Bij besluit van 24 april 2012 (bestreden besluit) heeft het college het bezwaar niet-ontvankelijk verklaard op de grond dat slechts bezwaar mogelijk is tegen een schriftelijke beslissing waarmee de rechten van appellant veranderen. De mededeling in de brief van
5 april 2012 brengt geen verandering in de rechten van appellant zodat geen sprake is van een besluit als bedoeld in artikel 1:3, eerste lid, van de Algemene wet bestuursrecht (Awb).
2.
Bij de aangevallen uitspraak heeft de rechtbank het beroep tegen het bestreden besluit ongegrond verklaard.
3.
Appellant heeft zich in hoger beroep tegen de aangevallen uitspraak gekeerd en aangevoerd dat de mededeling van het college om niet in te gaan op zijn verzoek wel degelijk financiële rechtsgevolgen heeft voor hem.
4.
De Raad komt tot de volgende beoordeling.
4.1.
Appellant heeft nabetalingen ontvangen in verband met ten onrechte opgelegde maatregelen in de jaren 2005 en 2006. Op 23 april 2010 heeft de toenmalige gemachtigde van appellant het college verzocht om na te gaan of nog tegoeden van appellant openstonden.
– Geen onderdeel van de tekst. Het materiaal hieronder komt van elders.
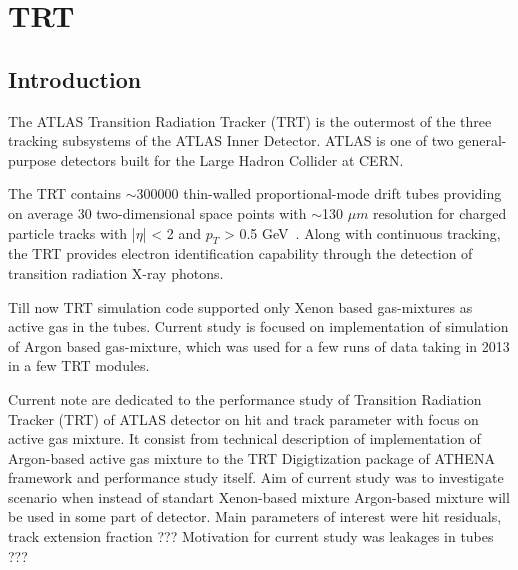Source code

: \chapter{TRT}
\label{chap:TRT}

\section{Introduction}
\label{sec:TRT:introduction}




The ATLAS Transition Radiation Tracker (TRT) is the outermost of the three tracking subsystems of the ATLAS Inner Detector. 
ATLAS is one of two general-purpose detectors built for the Large Hadron Collider at CERN.

The TRT contains $\sim$300000 thin-walled proportional-mode drift tubes providing on average 30 two-dimensional 
space points with $\sim$130 $\mu m$ resolution for charged particle tracks with |$\eta$| < 2 and $p_T$ > 0.5 GeV~\cite{Abat:2008zza,Abat:2008zzb,Abat:2008zz}.
Along with continuous tracking, the TRT provides electron identification capability through the detection of transition radiation X-ray photons.

Till now TRT simulation code supported only Xenon based gas-mixtures as active gas in the tubes. 
Current study is focused on implementation of simulation of Argon based gas-mixture, 
which was used for a few runs of data taking in 2013 in a few TRT modules.


Current note are dedicated to the performance study of Transition Radiation Tracker (TRT) of ATLAS detector on hit and track parameter with focus on active gas mixture.
It consist from technical description of implementation of Argon-based active gas mixture to the TRT Digigtization package of ATHENA framework and performance study itself. 
Aim of current study was to investigate scenario when instead of standart Xenon-based mixture Argon-based mixture will be used in some part of detector. Main parameters of interest
were hit residuals, track extension fraction ???
Motivation for current study was leakages in tubes ???





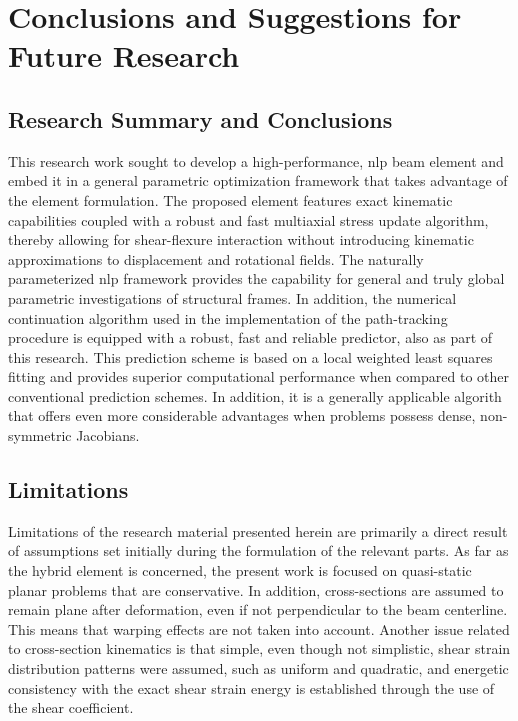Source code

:\chapter{Conclusions and Suggestions for Future Research}

\section{Research Summary and Conclusions}
This research work sought to develop a high-performance, \acrshort{nlp} beam 
element 
and embed it in a general parametric optimization framework that takes 
advantage of 
the element formulation. The proposed element features exact kinematic 
capabilities 
coupled with a robust and fast multiaxial stress update algorithm, thereby 
allowing 
for shear-flexure interaction without introducing kinematic approximations to 
displacement and rotational fields. The naturally parameterized \acrshort{nlp} 
framework provides the capability for general and truly global parametric 
investigations of structural frames. In addition, the numerical continuation 
algorithm 
used in the implementation of the path-tracking procedure is equipped with a 
robust, 
fast and reliable predictor, also as part of this research. This prediction 
scheme is 
based on a local weighted least squares fitting and provides superior 
computational 
performance when compared to other conventional prediction schemes. In 
addition, it is 
a generally applicable algorith that offers even more considerable advantages 
when 
problems possess dense, non-symmetric Jacobians.

\section{Limitations}

Limitations of the research material presented herein are primarily a direct 
result of 
assumptions set initially during the formulation of the relevant parts. As far 
as the 
hybrid element is concerned, the present work is focused on quasi-static planar 
problems that are conservative. In addition, cross-sections are assumed to 
remain 
plane after deformation, even if not perpendicular to the beam centerline. This 
means 
that warping effects are not taken into account. Another issue related to 
cross-section 
kinematics is that simple, even though not simplistic, shear strain 
distribution 
patterns 
were assumed, such as uniform and quadratic, and energetic consistency with the 
exact 
shear strain energy is established through the use of the shear coefficient.

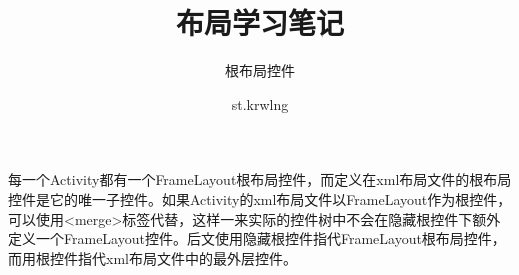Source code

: \documentclass[UTF8]{ctexart}
\title{布局学习笔记}
\author{st.krwlng}
\begin{document}
    \subtitle{根布局控件}
    每一个Activity都有一个FrameLayout根布局控件，而定义在xml布局文件的根布局控件是它的唯一子控件。如果Activity的xml布局文件以FrameLayout作为根控件，可以使用<merge>标签代替，这样一来实际的控件树中不会在隐藏根控件下额外定义一个FrameLayout控件。后文使用隐藏根控件指代FrameLayout根布局控件，而用根控件指代xml布局文件中的最外层控件。
\end{document}

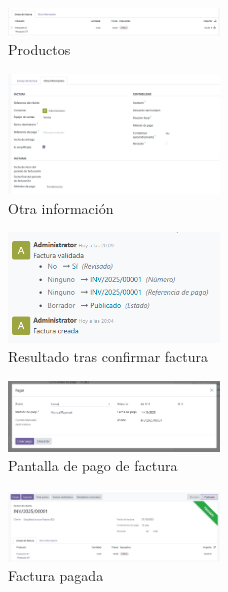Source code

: \documentclass[a4paper,12pt]{article}
\begin{document}
\begin{figure}[h!]
    \centering
    \includegraphics[width=0.5\textwidth]{pr2odoo06-facturac04.png}
    \caption{Productos}
\end{figure}
\FloatBarrier

\begin{figure}[h!]
    \centering
    \includegraphics[width=0.5\textwidth]{pr2odoo07-facturac05.png}
    \caption{Otra información}
\end{figure}
\FloatBarrier

\begin{figure}[h!]
    \centering
    \includegraphics[width=0.5\textwidth]{pr2odoo08-facturac06.png}
    \caption{Resultado tras confirmar factura}
\end{figure}
\FloatBarrier

\begin{figure}[h!]
    \centering
    \includegraphics[width=0.5\textwidth]{pr2odoo09-facturac07.png}
    \caption{Pantalla de pago de factura}
\end{figure}
\FloatBarrier

\begin{figure}[h!]
    \centering
    \includegraphics[width=0.5\textwidth]{pr2odoo10-facturac08.png}
    \caption{Factura pagada}
\end{figure}
\FloatBarrier
\end{document}

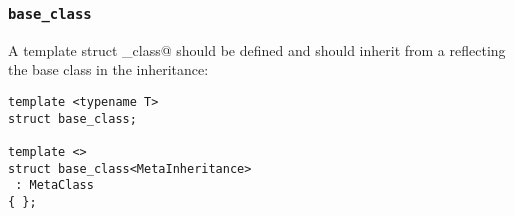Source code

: \subsubsection{\texttt{base\_class}}

A template struct \verb@base_class@ should be defined and should inherit from
a  reflecting the base class in the inheritance:

\begin{verbatim}
template <typename T>
struct base_class;

template <>
struct base_class<MetaInheritance>
 : MetaClass
{ };
\end{verbatim}

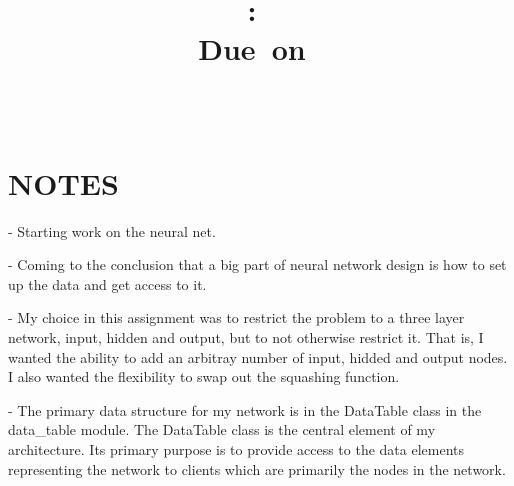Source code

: \documentclass{article}
\title{\vspace{2in}\textmd{\textbf{\hmwkClass:\ \hmwkTitle\ifthenelse{\equal{\hmwkSubTitle}{}}{}{\\\hmwkSubTitle}}}\\\normalsize\vspace{0.1in}\small{Due\ on\ \hmwkDueDate}\\\vspace{0.1in}\large{\textit{\hmwkClassInstructor\ \hmwkClassTime}}\vspace{3in}}
\date{}
\author{\textbf{\hmwkAuthorName}}
\begin{document}
\maketitle

\section{NOTES}
- Starting work on the neural net.

- Coming to the conclusion that a big part of neural network
design is how to set up the data and get access to it.

- My choice in this assignment was to restrict the problem to a
three layer network, input, hidden and output, but to not
otherwise restrict it.  That is, I wanted the ability to add
an arbitray number of input, hidded and output nodes.  I also
wanted the flexibility to swap out the squashing function.

- The primary data structure for my network is in the DataTable
class in the data_table module.  The DataTable class is the central
element of my architecture.  Its primary purpose is to provide
access to the data elements representing the network to clients
which are primarily the nodes in the network.
\end{document}
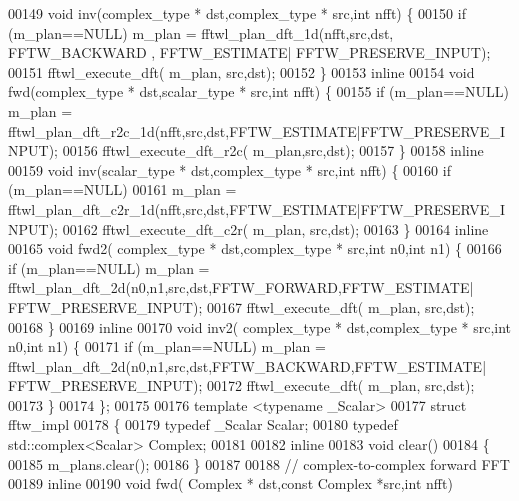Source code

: \begin{DoxyCode}
00149       \textcolor{keywordtype}{void} inv(complex\_type * dst,complex\_type * src,\textcolor{keywordtype}{int} nfft) \{
00150           \textcolor{keywordflow}{if} (m\_plan==NULL) m\_plan = fftwl\_plan\_dft\_1d(nfft,src,dst, FFTW\_BACKWARD , FFTW\_ESTIMATE|
      FFTW\_PRESERVE\_INPUT);
00151           fftwl\_execute\_dft( m\_plan, src,dst);
00152       \}
00153       \textcolor{keyword}{inline}
00154       \textcolor{keywordtype}{void} fwd(complex\_type * dst,scalar\_type * src,\textcolor{keywordtype}{int} nfft) \{
00155           \textcolor{keywordflow}{if} (m\_plan==NULL) m\_plan = fftwl\_plan\_dft\_r2c\_1d(nfft,src,dst,FFTW\_ESTIMATE|FFTW\_PRESERVE\_INPUT);
00156           fftwl\_execute\_dft\_r2c( m\_plan,src,dst);
00157       \}
00158       \textcolor{keyword}{inline}
00159       \textcolor{keywordtype}{void} inv(scalar\_type * dst,complex\_type * src,\textcolor{keywordtype}{int} nfft) \{
00160           \textcolor{keywordflow}{if} (m\_plan==NULL)
00161               m\_plan = fftwl\_plan\_dft\_c2r\_1d(nfft,src,dst,FFTW\_ESTIMATE|FFTW\_PRESERVE\_INPUT);
00162           fftwl\_execute\_dft\_c2r( m\_plan, src,dst);
00163       \}
00164       \textcolor{keyword}{inline} 
00165       \textcolor{keywordtype}{void} fwd2( complex\_type * dst,complex\_type * src,\textcolor{keywordtype}{int} n0,\textcolor{keywordtype}{int} n1) \{
00166           \textcolor{keywordflow}{if} (m\_plan==NULL) m\_plan = fftwl\_plan\_dft\_2d(n0,n1,src,dst,FFTW\_FORWARD,FFTW\_ESTIMATE|
      FFTW\_PRESERVE\_INPUT);
00167           fftwl\_execute\_dft( m\_plan, src,dst);
00168       \}
00169       \textcolor{keyword}{inline} 
00170       \textcolor{keywordtype}{void} inv2( complex\_type * dst,complex\_type * src,\textcolor{keywordtype}{int} n0,\textcolor{keywordtype}{int} n1) \{
00171           \textcolor{keywordflow}{if} (m\_plan==NULL) m\_plan = fftwl\_plan\_dft\_2d(n0,n1,src,dst,FFTW\_BACKWARD,FFTW\_ESTIMATE|
      FFTW\_PRESERVE\_INPUT);
00172           fftwl\_execute\_dft( m\_plan, src,dst);
00173       \}
00174   \};
00175 
00176   \textcolor{keyword}{template} <\textcolor{keyword}{typename} \_Scalar>
00177   \textcolor{keyword}{struct }fftw\_impl
00178   \{
00179       \textcolor{keyword}{typedef} \_Scalar Scalar;
00180       \textcolor{keyword}{typedef} std::complex<Scalar> Complex;
00181 
00182       \textcolor{keyword}{inline}
00183       \textcolor{keywordtype}{void} clear() 
00184       \{
00185         m\_plans.clear();
00186       \}
00187 
00188       \textcolor{comment}{// complex-to-complex forward FFT}
00189       \textcolor{keyword}{inline}
00190       \textcolor{keywordtype}{void} fwd( Complex * dst,\textcolor{keyword}{const} Complex *src,\textcolor{keywordtype}{int} nfft)

\end{DoxyCode}
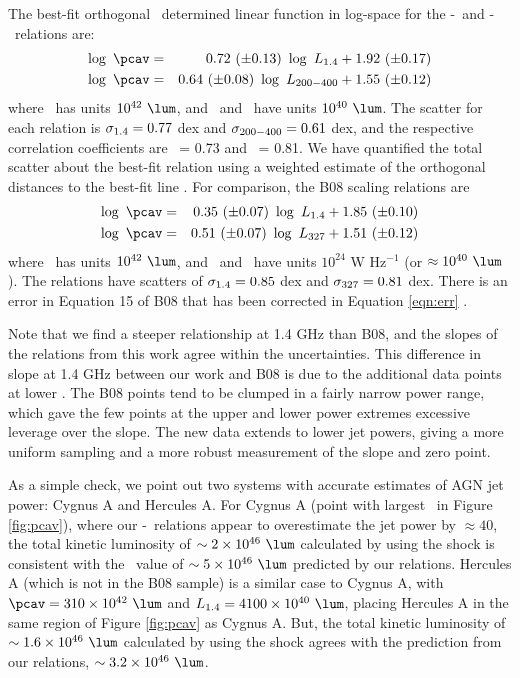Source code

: \documentclass{emulateapj}
\begin{document}
The best-fit orthogonal \bces\ determined linear function in log-space
for the \pcav-\phigh\ and \pcav-\plow\ relations are:
\begin{eqnarray}
  \log~\pcav &=& 0.72~(\pm 0.13)~\log~\phigh + 1.92~(\pm 0.17) \label{eqn:high}\\
  \log~\pcav &=& 0.64~(\pm 0.08)~\log~\plow + 1.55~(\pm 0.12) \label{eqn:low}
\end{eqnarray}
where \pcav\ has units $10^{42} ~\lum$, and \phigh\ and \plow\ have
units $10^{40} ~\lum$. The scatter for each relation is $\sigma_{\mathrm{1.4}} = 0.77$
dex and $\sigma_{\mathrm{200-400}} = 0.61$ dex, and the respective correlation
coefficients are \rhigh\ = 0.73 and \rlow\ = 0.81. We have quantified
the total scatter about the best-fit relation using a weighted
estimate of the orthogonal distances to the best-fit line
\citep[see][for equations]{2009A&A...498..361P}. For comparison, the
B08 scaling relations are
\begin{eqnarray}
  \log~\pcav &=& 0.35~(\pm 0.07)~\log~\phigh + 1.85~(\pm 0.10) \\
  \log~\pcav &=& 0.51~(\pm 0.07)~\log~\pthree + 1.51~(\pm 0.12) \label{eqn:err}
\end{eqnarray}
where \pcav\ has units $10^{42} ~\lum$, and \phigh\ and \pthree\ have
units $10^{24}$ W Hz$^{-1}$ (or $\approx 10^{40} ~\lum$). The relations
have scatters of $\sigma_{\mathrm{1.4}} = 0.85$ dex and $\sigma_{\mathrm{327}} = 0.81$ dex. There
is an error in Equation 15 of B08 that has been corrected in Equation
\ref{eqn:err} \citep{birzan08err}.

Note that we find a steeper relationship at 1.4 GHz than B08, and the
slopes of the relations from this work agree within the
uncertainties. This difference in slope at 1.4 GHz between our work
and B08 is due to the additional data points at lower \pjet. The B08
points tend to be clumped in a fairly narrow power range, which gave
the few points at the upper and lower power extremes excessive
leverage over the slope. The new data extends to lower jet powers,
giving a more uniform sampling and a more robust measurement of the
slope and zero point.

As a simple check, we point out two systems with accurate estimates of
AGN jet power: Cygnus A and Hercules A. For Cygnus A (point with
largest \prad\ in Figure \ref{fig:pcav}), where our
\pjet-\prad\ relations appear to overestimate the jet power by
$\approx 40$, the total kinetic luminosity of $\sim 2\times10^{46}
~\lum$ calculated by \citet{2006ApJ...644L...9W} using the shock is
consistent with the \pjet\ value of $\sim 5\times10^{46} ~\lum$
predicted by our relations. Hercules A (which is not in the B08
sample) is a similar case to Cygnus A, with $\pcav = 310\times10^{42}
~\lum$ and $\phigh = 4100\times10^{40} ~\lum$, placing Hercules A in the
same region of Figure \ref{fig:pcav} as Cygnus A. But, the total
kinetic luminosity of $\sim 1.6\times10^{46} ~\lum$ calculated by
\citet{herca} using the shock agrees with the prediction from our
relations, $\sim 3.2\times10^{46} ~\lum$.
\end{document}
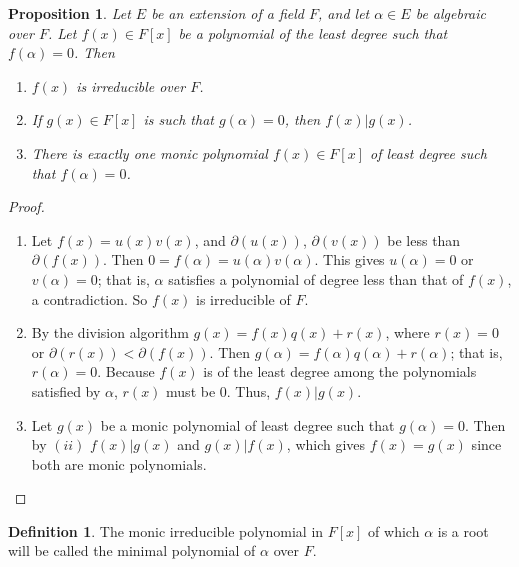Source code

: \documentclass[draft]{article}
\newtheorem{prop}[thm]{Proposition}
\theoremstyle{definition}
\newtheorem{defn}{Definition}[section]
\theoremstyle{remark}
\begin{document}
            \begin{prop}
                Let $E$ be an extension of a field $F$, and let $\alpha \in E$ be algebraic over $F$. Let $f(x) \in F[x]$ be a polynomial of the least degree such that $f(\alpha) = 0$. Then
                \begin{enumerate}
                \renewcommand{\labelenumi}{(\roman{enumi})}
                    \item $f(x)$ is irreducible over $F$.
                    \item If $g(x) \in F[x]$ is such that $g(\alpha) = 0$, then $f(x) | g(x)$.
                    \item There is exactly one monic polynomial $f(x) \in F[x]$ of least degree such that $f(\alpha) = 0$.
                \end{enumerate}
            \end{prop}
            
            \begin{proof}
                \begin{enumerate}
                \renewcommand{\labelenumi}{(\roman{enumi})}
                    \item Let $f(x) = u(x)v(x)$, and $\partial(u(x))$, $\partial(v(x))$ be less than $\partial(f(x))$. Then $0 = f(\alpha) = u(\alpha)v(\alpha)$. This gives $u(\alpha) = 0$ or $v(\alpha) = 0$; that is, $\alpha$ satisfies a polynomial of degree less than that of $f(x)$, a contradiction. So $f(x)$ is irreducible of $F$.
                    \item By the division algorithm $g(x) = f(x)q(x) + r(x)$, where $r(x) = 0$ or $\partial(r(x)) < \partial(f(x))$. Then $g(\alpha) = f(\alpha)q(\alpha) + r(\alpha)$; that is, $r(\alpha) = 0$. Because $f(x)$ is of the least degree among the polynomials satisfied by $\alpha$, $r(x)$ must be 0. Thus, $f(x) | g(x)$.
                    \item Let $g(x)$ be a monic polynomial of least degree such that $g(\alpha) = 0$. Then by $(ii)$ $f(x) | g(x)$ and $g(x) | f(x)$, which gives $f(x) = g(x)$ since both are monic polynomials.
                \end{enumerate}
            \end{proof}
            
            \begin{defn}
                The monic irreducible polynomial in $F[x]$ of which $\alpha$ is a root will be called the minimal polynomial of $\alpha$ over $F$.
            \end{defn}
            
\end{document}
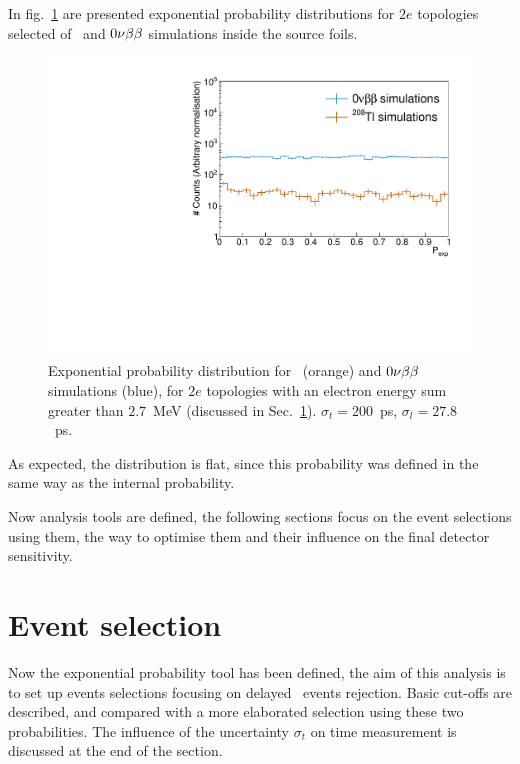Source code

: In fig.~\ref{fig:Pexp_Tl} are presented exponential probability distributions for $2e$ topologies selected of \Tl\ and $0\nu\beta\beta$ simulations inside the source foils.
\begin{figure}[!h]
  \centering
  \includegraphics[width=13cm]{timedifference/fig_timediff/proba_expo_400.pdf}
  \caption{Exponential probability distribution for \Tl\ (orange) and $0\nu\beta\beta$ simulations (blue), for $2e$ topologies with an electron energy sum greater than $2.7$~MeV (discussed in Sec.~\ref{sec:ev_selection}).
    $\sigma_{t}=200$~ps, $\sigma_{l}=27.8$~ps.
    \label{fig:Pexp_Tl}}
\end{figure}
As expected, the distribution is flat, since this probability was defined in the same way as the internal probability.

Now analysis tools are defined, the following sections focus on the event selections using them, the way to optimise them and their influence on the final detector sensitivity.

\section{Event selection}
\label{sec:ev_selection}


Now the exponential probability tool has been defined, the aim of this analysis is to set up events selections focusing on delayed \Tl\ events rejection.
Basic cut-offs are described, and compared with a more elaborated selection using these two probabilities.
The influence of the uncertainty $\sigma_{t}$ on time measurement is discussed at the end of the section.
Bij brief van 6 mei 2010 heeft het college die gemachtigde bericht dat er geen tegoed meer is. Appellant heeft hierin berust. Op 27 januari 2012 verzoekt appellant op dezelfde gronden nogmaals om nabetaling van niet ontvangen uitkering over de periode juni 2005 tot en met juni 2006. Bij brief van 5 april 2012 heeft het college appellant meegedeeld dat er geen tegoeden meer zijn en daarbij verwezen naar de brief van 6 mei 2010.
4.2.
Het verzoek van 27 januari 2012 van appellant ziet op dezelfde periode in 2005-2006 waarop de brief van 6 mei 2010 ziet. Voor zover de brief van 6 mei 2010 al een besluit is, had het toen op de weg van appellant gelegen om stappen te ondernemen in het geval hij het niet eens was met de inhoud daarvan. Het verzoek van 27 januari 2012 is dan ook niet meer dan een herhaling van een eerder verzoek en kan geen besluit in de zin van artikel 1:3, eerste lid, van de Awb, opleveren. Het college heeft dan ook terecht het bezwaar van appellant
niet-ontvankelijk verklaard.
4.3.
Uit 4.1 en 4.2 vloeit voort dat het hoger beroep niet slaagt, zodat de aangevallen uitspraak voor bevestiging in aanmerking komt.
5.
Voor een veroordeling in de proceskosten bestaat geen aanleiding.

BESLISSING

De Centrale Raad van Beroep bevestigt de aangevallen uitspraak.
Deze uitspraak is gedaan door J.F. Bandringa, in tegenwoordigheid van S.K. Dekker als griffier. De beslissing is uitgesproken in het openbaar op 6 mei 2014.